- What you should do: As the answer, set down the lines below from the one containing "integral's terminal value." through the one containing "For a maximal", exactly and inclusively, and no others.

Saved data entries
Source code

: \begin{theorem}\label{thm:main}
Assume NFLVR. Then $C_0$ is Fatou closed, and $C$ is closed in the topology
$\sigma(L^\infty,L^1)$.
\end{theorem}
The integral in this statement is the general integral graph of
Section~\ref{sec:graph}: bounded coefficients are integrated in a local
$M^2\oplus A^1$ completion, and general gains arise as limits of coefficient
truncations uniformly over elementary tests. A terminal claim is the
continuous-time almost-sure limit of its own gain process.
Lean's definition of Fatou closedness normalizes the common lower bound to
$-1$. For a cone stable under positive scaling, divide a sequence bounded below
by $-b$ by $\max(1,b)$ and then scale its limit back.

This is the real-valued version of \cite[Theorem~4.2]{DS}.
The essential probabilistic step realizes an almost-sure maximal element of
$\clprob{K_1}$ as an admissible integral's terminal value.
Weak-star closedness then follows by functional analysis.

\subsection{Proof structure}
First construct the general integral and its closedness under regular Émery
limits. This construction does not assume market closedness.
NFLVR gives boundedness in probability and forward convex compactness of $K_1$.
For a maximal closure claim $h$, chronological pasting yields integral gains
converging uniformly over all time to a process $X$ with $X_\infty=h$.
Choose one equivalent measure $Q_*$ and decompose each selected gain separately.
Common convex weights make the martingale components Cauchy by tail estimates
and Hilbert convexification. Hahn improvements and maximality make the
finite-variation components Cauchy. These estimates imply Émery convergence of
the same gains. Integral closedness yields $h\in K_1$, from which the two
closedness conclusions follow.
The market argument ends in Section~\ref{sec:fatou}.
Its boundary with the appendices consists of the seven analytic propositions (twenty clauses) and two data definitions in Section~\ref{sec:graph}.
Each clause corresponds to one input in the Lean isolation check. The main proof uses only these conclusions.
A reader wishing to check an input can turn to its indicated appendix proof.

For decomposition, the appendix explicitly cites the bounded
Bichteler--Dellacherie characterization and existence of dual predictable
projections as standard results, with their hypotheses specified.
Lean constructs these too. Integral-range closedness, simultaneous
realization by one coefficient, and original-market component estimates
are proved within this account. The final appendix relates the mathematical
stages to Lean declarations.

- Your solution:
$\clprob{K_1}$ as an admissible integral's terminal value.
Weak-star closedness then follows by functional analysis.

\subsection{Proof structure}
First construct the general integral and its closedness under regular Émery
limits. This construction does not assume market closedness.
NFLVR gives boundedness in probability and forward convex compactness of $K_1$.
For a maximal closure claim $h$, chronological pasting yields integral gains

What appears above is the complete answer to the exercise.